- _DESCRIPTION OF THE TASK_:
What you return must be every line below that includes the word "take".

[Source texts of formatted documents]
□ □ □ □ □

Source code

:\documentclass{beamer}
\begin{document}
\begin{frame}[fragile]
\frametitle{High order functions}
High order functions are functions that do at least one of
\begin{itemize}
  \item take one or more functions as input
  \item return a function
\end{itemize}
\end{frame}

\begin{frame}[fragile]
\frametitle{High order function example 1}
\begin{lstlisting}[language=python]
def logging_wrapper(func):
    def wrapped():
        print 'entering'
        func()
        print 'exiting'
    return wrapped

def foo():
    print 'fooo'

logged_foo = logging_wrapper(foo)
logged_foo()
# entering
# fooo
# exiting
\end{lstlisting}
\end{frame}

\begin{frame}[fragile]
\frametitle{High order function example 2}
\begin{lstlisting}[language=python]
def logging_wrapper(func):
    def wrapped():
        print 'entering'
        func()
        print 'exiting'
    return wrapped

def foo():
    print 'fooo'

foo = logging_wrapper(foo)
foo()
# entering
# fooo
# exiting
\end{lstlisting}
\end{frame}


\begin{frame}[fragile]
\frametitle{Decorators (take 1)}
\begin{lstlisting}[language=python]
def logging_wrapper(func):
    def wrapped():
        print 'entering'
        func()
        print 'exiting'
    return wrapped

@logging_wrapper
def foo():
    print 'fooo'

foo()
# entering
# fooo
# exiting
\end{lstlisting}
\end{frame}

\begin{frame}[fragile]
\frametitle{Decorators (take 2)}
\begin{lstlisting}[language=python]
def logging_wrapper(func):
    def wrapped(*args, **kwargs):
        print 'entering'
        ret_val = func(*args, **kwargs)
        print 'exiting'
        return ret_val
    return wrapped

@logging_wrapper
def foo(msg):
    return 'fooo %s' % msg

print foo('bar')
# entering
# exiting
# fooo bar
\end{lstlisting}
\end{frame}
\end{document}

□ □ □ □ □

- _RESULT BELOW_:
  \item take one or more functions as input
\frametitle{Decorators (take 1)}
\frametitle{Decorators (take 2)}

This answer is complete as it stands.